The prevalence of latent RHD was 3.4% (95% CI = 2.45, 4.31), with 0.7% definite RHD and 2.7% borderline RHD. There was no significant differences in prevalence between gender (P = .44), site (P = .6), urban vs. peri-urban (P = .75), or age (P = .79). Of those with definite RHD, all were diagnosed because of pathologic mitral regurgitation (MR) and 2 morphologic features of the mitral valve. Of those with borderline RHD, most met the criteria by having pathological MR (92.3%).
Malawi has a high rate of latent RHD, which is consistent with other results from sub-Saharan Africa. This study strongly supports the need for a RHD prevention and control program in Malawi.

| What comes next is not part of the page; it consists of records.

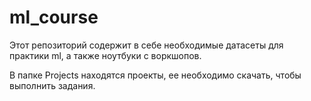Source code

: # ml_course
Этот репозиторий содержит в себе необходимые датасеты для практики ml, а также ноутбуки с воркшопов.

В папке Projects находятся проекты, ее необходимо скачать, чтобы выполнить задания.
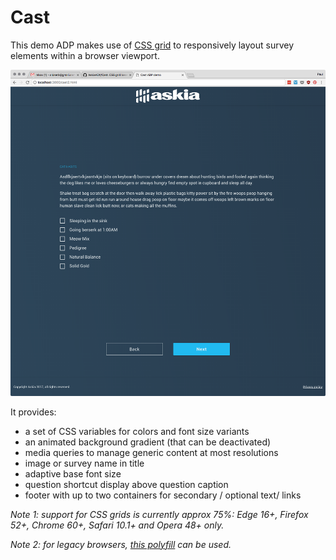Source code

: # Cast

This demo ADP makes use of [CSS grid](https://css-tricks.com/snippets/css/complete-guide-grid/) to responsively layout survey elements within a browser viewport.

![Cast ADP screenshot](https://raw.githubusercontent.com/AskiaADX/Cast/master/cast.png "Cast ADP screenshot")

It provides:

- a set of CSS variables for colors and font size variants
- an animated background gradient (that can be deactivated)
- media queries to manage generic content at most resolutions
- image or survey name in title
- adaptive base font size
- question shortcut display above question caption
- footer with up to two containers for secondary / optional text/ links

_Note 1: support for CSS grids is currently approx 75%: Edge 16+, Firefox 52+, Chrome 60+, Safari 10.1+ and Opera 48+ only._

_Note 2: for legacy browsers, [this polyfill](https://github.com/FremyCompany/css-grid-polyfill/) can be used._

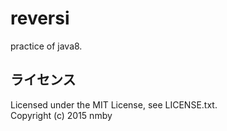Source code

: # reversi
practice of java8.


## ライセンス
Licensed under the MIT License, see LICENSE.txt.  
Copyright (c) 2015 nmby  

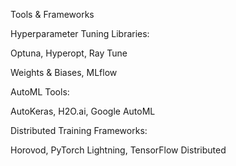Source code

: Tools & Frameworks

Hyperparameter Tuning Libraries:

Optuna, Hyperopt, Ray Tune

Weights & Biases, MLflow

AutoML Tools:

AutoKeras, H2O.ai, Google AutoML

Distributed Training Frameworks:

Horovod, PyTorch Lightning, TensorFlow Distributed
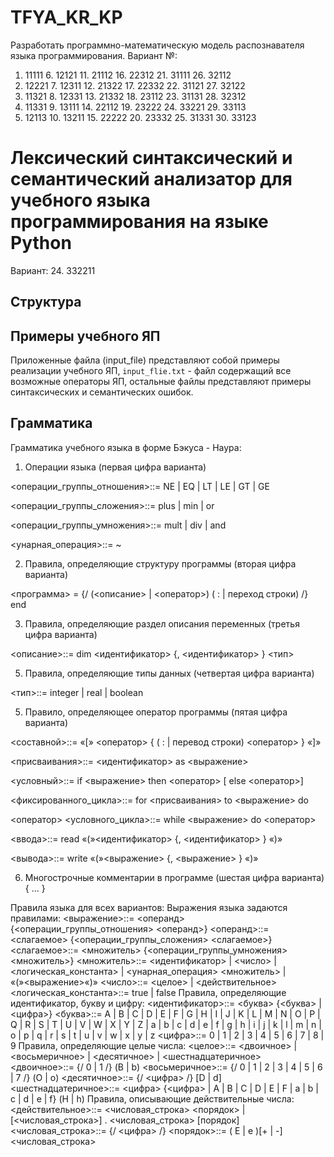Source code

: # TFYA_KR_KP
Разработать программно-математическую модель распознавателя языка
программирования. Вариант №:
1. 11111 6. 12121 11. 21112 16. 22312 21. 31111 26. 32112
2. 12221 7. 12311 12. 21322 17. 22332 22. 31121 27. 32122
3. 11321 8. 12331 13. 21332 18. 23112 23. 31131 28. 32312
4. 11331 9. 13111 14. 22112 19. 23222 24. 33221 29. 33113
5. 12113 10. 13211 15. 22222 20. 23332 25. 31331 30. 33123
# Лексический синтаксический и семантический анализатор для учебного языка программирования на языке Python
Вариант: 24. 332211
## Структура  


## Примеры учебного ЯП
  Приложенные файла (input_file) представляют собой примеры реализации учебного ЯП, `input_flie.txt` - файл содержащий все возможные операторы ЯП, остальные файлы представляют примеры синтаксических и семантических ошибок.
## Грамматика
Грамматика учебного языка в форме Бэкуса - Наура:
1. Операции языка (первая цифра варианта)

<операции_группы_отношения>::= NE | EQ | LT | LE | GT | GE

<операции_группы_сложения>::= plus | min | or

<операции_группы_умножения>::= mult | div | and

<унарная_операция>::= ~

2. Правила, определяющие структуру программы (вторая цифра варианта)

<программа> = {/ (<описание> | <оператор>) ( : | переход строки) /} end

3. Правила, определяющие раздел описания переменных (третья цифра
варианта)

<описание>::= dim <идентификатор> {, <идентификатор> } <тип>

5. Правила, определяющие типы данных (четвертая цифра варианта)
   
<тип>::= integer | real | boolean

5. Правило, определяющее оператор программы (пятая цифра варианта)

<составной>::= «[» <оператор> { ( : | перевод строки) <оператор> } «]»

<присваивания>::= <идентификатор> as <выражение>

<условный>::= if <выражение> then <оператор> [ else <оператор>]

<фиксированного_цикла>::= for <присваивания> to <выражение> do

<оператор>
<условного_цикла>::= while <выражение> do <оператор>

<ввода>::= read «(»<идентификатор> {, <идентификатор> } «)»

<вывода>::= write «(»<выражение> {, <выражение> } «)»

6. Многострочные комментарии в программе (шестая цифра варианта)
{ … }

Правила языка для всех вариантов:
Выражения языка задаются правилами:
<выражение>::= <операнд>{<операции_группы_отношения> <операнд>}
<операнд>::= <слагаемое> {<операции_группы_сложения> <слагаемое>}
<слагаемое>::= <множитель> {<операции_группы_умножения> <множитель>}
<множитель>::= <идентификатор> | <число> | <логическая_константа> |
<унарная_операция> <множитель> | «(»<выражение>«)»
<число>::= <целое> | <действительное>
<логическая_константа>::= true | false
Правила, определяющие идентификатор, букву и цифру:
<идентификатор>::= <буква> {<буква> | <цифра>}
<буква>::= A | B | C | D | E | F | G | H | I | J | K | L | M | N | O | P | Q | R | S | T | U | V
| W | X | Y | Z | a | b | c | d | e | f | g | h | i | j | k | l | m | n | o | p | q | r | s | t | u | v | w | x |
y | z
<цифра>::= 0 | 1 | 2 | 3 | 4 | 5 | 6 | 7 | 8 | 9
Правила, определяющие целые числа:
<целое>::= <двоичное> | <восьмеричное> | <десятичное> |
<шестнадцатеричное>
<двоичное>::= {/ 0 | 1 /} (B | b)
<восьмеричное>::= {/ 0 | 1 | 2 | 3 | 4 | 5 | 6 | 7 /} (O | o)
<десятичное>::= {/ <цифра> /} [D | d]
<шестнадцатеричное>::= <цифра> {<цифра> | A | B | C | D | E | F |
a | b | c | d | e | f} (H | h)
Правила, описывающие действительные числа:
<действительное>::= <числовая_строка> <порядок> |
[<числовая_строка>] . <числовая_строка> [порядок]
<числовая_строка>::= {/ <цифра> /}
<порядок>::= ( E | e )[+ | -] <числовая_строка>

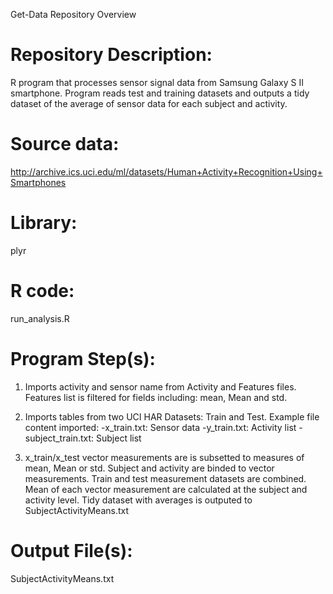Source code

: Get-Data Repository Overview


Repository Description: 
========================
R program that processes sensor signal data from Samsung Galaxy S II smartphone.  Program reads test and training datasets and outputs a tidy dataset of the average of sensor data for each subject and activity.  


Source data:
==============
http://archive.ics.uci.edu/ml/datasets/Human+Activity+Recognition+Using+Smartphones


Library: 
=========
plyr


R code:
===============
run_analysis.R


Program Step(s):
===============
1.  Imports activity and sensor name from Activity and Features files.  Features list is filtered for fields
    including: mean, Mean and std.  
 
2.  Imports tables from two UCI HAR Datasets: Train and Test.   Example file content imported:
	-x_train.txt: Sensor data
	-y_train.txt: Activity list
	-subject_train.txt: Subject list
		
3.  x_train/x_test vector measurements are is subsetted to measures of mean, Mean or std.  Subject and activity are binded to vector measurements.  Train and test measurement datasets are combined.  Mean of each vector measurement are calculated at the subject and activity level.  Tidy dataset with averages is outputed to SubjectActivityMeans.txt

Output File(s):
=================
SubjectActivityMeans.txt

风湿性心脏病(RHD)是全球青少年发病和死亡的最主要心脏病因。通过超声心动图筛查对无症状儿童进行RHD的早期检测,可能会在疾病早期阶段确诊,此时二级预防最有可能阻止疾病进展。潜伏性RHD是指有RHD的超声心动图证据,但无急性风湿热病史且无临床症状。

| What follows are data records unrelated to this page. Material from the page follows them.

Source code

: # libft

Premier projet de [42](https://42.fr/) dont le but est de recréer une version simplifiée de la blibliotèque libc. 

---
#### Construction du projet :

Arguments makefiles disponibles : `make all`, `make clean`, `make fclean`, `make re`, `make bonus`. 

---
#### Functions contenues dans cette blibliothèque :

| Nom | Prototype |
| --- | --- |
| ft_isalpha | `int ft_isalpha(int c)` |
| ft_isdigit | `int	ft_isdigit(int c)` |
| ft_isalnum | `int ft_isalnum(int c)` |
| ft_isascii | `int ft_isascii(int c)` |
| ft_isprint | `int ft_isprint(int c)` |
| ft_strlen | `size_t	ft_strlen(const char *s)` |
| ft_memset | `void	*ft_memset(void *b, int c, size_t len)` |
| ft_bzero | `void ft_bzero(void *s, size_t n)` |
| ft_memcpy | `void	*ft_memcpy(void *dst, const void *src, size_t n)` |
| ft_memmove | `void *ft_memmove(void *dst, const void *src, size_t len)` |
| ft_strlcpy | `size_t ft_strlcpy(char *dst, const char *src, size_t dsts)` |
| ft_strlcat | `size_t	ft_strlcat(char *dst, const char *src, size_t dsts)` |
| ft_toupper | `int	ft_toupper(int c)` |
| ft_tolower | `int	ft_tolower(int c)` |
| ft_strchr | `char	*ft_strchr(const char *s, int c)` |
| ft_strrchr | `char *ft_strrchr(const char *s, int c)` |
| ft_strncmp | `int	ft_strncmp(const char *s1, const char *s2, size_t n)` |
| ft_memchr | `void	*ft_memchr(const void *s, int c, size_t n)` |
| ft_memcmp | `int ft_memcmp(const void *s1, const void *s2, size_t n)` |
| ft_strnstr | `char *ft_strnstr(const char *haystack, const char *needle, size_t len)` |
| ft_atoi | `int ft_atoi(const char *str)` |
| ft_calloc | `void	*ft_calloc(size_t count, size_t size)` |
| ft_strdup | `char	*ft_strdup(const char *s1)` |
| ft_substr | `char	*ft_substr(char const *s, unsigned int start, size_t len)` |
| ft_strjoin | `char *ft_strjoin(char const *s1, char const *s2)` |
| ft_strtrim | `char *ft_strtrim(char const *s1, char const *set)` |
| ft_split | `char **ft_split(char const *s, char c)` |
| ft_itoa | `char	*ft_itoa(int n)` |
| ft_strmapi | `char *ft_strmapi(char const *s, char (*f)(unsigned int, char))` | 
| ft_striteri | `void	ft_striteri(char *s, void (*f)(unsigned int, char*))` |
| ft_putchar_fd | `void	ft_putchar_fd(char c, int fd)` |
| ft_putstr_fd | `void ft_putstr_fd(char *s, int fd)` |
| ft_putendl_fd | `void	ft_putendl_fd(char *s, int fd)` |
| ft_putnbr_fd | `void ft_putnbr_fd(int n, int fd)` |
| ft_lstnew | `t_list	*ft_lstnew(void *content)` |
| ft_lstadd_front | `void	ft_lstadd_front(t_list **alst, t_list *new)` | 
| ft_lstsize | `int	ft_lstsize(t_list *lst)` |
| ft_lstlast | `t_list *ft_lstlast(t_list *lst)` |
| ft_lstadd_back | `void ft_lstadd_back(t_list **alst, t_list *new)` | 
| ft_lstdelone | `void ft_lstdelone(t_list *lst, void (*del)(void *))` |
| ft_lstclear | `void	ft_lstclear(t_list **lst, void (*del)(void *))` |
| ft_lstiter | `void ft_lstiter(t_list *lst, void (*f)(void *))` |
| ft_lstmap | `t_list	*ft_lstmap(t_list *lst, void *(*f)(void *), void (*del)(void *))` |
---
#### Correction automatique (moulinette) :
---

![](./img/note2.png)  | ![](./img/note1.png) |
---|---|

确定马拉维利隆圭5至16岁儿童中潜伏性RHD的患病率。
这是一项横断面研究,对5至16岁的儿童进行超声心动图RHD筛查。
2014年2月至4月间,在马拉维利隆圭区的3所学校及周边社区进行筛查。
根据世界心脏联盟标准,将儿童诊断为无RHD、临界RHD或确诊RHD。主要阅片者对所有研究进行离线阅片。第二位阅片者复查所有诊断为RHD的研究以及部分正常研究。第三位阅片者解决诊断不一致的问题。采用Fisher精确检验比较性别、地点和年龄组之间的结果分布。
潜伏性RHD的患病率为3.4%(95%CI = 2.45, 4.31),确诊RHD为0.7%,临界RHD为2.7%。性别(P = 0.44)、地点(P = 0.6)、城市与城郊(P = 0.75)或年龄(P = 0.79)之间的患病率无显著差异。在确诊RHD的儿童中,均因病理性二尖瓣反流(MR)和二尖瓣的2种形态学特征而确诊。在临界RHD的儿童中,大多数(92.3%)因病理性MR符合标准。
马拉维潜伏性RHD的患病率较高,这与撒哈拉以南非洲的其他研究结果一致。本研究有力支持了在马拉维开展RHD预防和控制项目的必要性。